:: DATA PROVIDED

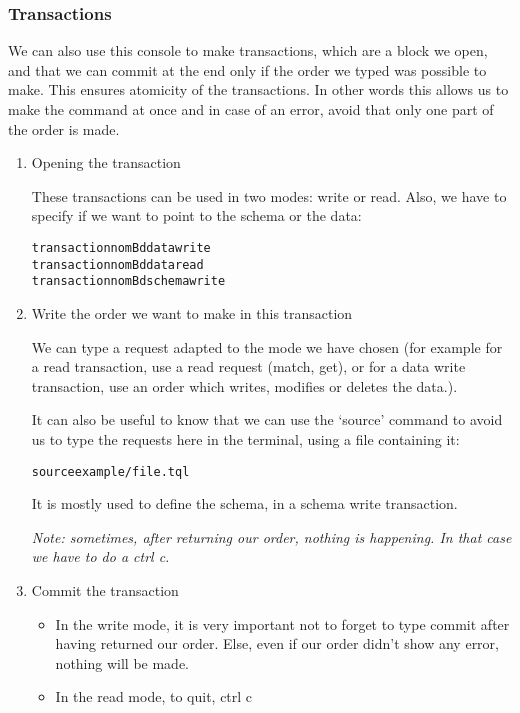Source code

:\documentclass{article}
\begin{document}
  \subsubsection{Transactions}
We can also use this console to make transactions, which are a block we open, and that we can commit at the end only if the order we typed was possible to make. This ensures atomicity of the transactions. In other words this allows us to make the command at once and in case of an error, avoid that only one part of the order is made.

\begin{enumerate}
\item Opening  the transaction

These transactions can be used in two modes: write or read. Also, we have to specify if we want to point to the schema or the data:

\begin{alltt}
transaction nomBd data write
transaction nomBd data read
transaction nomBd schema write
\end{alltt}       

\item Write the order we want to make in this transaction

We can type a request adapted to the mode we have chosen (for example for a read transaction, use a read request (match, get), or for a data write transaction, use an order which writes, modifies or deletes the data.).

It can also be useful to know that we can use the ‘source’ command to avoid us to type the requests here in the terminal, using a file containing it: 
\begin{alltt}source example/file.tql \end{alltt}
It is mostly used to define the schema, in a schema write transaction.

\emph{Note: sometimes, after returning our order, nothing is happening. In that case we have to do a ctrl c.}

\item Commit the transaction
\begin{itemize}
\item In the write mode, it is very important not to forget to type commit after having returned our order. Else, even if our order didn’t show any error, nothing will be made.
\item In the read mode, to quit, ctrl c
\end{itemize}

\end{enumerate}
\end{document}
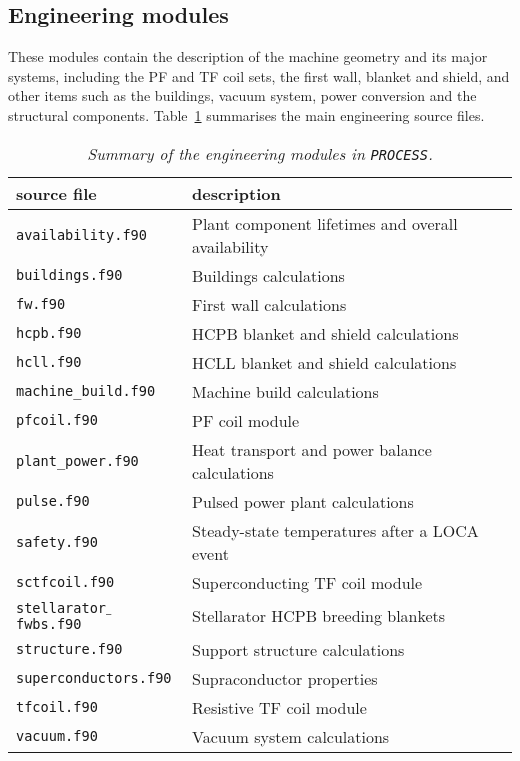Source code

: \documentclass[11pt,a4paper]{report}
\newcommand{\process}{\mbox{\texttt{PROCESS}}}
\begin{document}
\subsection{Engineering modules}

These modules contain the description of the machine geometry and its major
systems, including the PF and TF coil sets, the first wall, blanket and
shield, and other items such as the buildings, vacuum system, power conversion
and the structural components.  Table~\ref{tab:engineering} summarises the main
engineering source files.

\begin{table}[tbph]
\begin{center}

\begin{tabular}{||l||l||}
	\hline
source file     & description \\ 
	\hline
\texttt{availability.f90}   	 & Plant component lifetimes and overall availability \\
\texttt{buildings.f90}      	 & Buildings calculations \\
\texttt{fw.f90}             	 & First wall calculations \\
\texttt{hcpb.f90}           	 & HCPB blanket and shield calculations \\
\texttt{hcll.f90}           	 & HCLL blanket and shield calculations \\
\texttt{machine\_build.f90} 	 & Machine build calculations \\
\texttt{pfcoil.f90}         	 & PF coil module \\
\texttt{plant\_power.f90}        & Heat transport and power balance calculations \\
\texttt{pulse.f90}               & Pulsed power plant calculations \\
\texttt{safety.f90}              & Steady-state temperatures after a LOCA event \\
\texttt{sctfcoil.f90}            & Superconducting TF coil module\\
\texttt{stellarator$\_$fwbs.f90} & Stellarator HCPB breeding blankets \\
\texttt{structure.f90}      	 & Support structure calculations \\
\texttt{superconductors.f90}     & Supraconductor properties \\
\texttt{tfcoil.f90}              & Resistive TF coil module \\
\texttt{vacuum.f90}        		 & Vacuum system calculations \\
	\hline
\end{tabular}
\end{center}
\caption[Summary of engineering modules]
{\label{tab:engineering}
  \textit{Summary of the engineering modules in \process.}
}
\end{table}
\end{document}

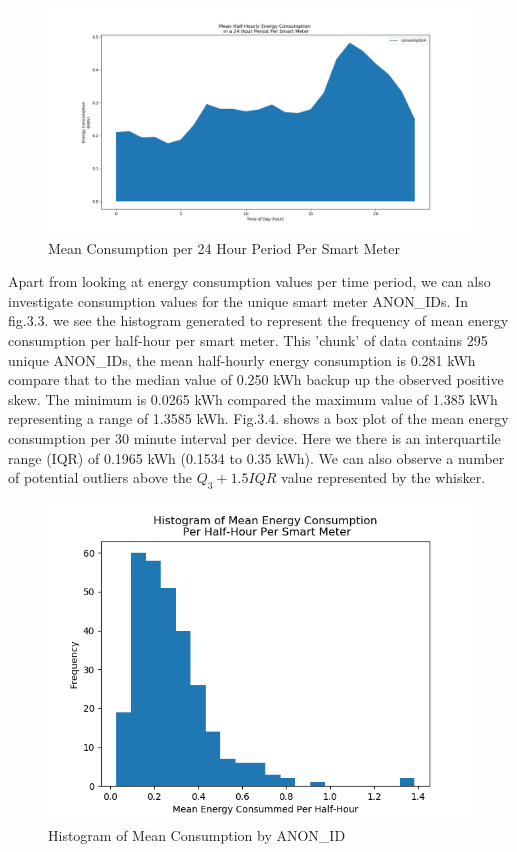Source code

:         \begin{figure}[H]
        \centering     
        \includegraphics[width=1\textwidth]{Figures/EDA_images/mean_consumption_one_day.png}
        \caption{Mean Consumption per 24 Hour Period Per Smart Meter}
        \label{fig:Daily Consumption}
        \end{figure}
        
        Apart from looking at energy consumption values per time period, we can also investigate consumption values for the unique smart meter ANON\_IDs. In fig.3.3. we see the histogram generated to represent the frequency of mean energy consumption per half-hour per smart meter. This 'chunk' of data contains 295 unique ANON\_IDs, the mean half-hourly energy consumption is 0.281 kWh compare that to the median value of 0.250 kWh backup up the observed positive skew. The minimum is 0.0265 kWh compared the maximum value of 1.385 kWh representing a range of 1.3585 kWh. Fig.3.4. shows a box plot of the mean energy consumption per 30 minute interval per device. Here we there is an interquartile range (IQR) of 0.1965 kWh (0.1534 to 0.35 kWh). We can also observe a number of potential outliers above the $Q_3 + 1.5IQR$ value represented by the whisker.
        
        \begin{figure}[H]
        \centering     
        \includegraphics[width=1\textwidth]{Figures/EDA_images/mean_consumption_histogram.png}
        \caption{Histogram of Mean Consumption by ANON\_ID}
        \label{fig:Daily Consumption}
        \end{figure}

::::

> _WHAT YOU WILL DO_:
Write the number of data lines with "made", nothing else.

> _EXERCISE RESULT_:
2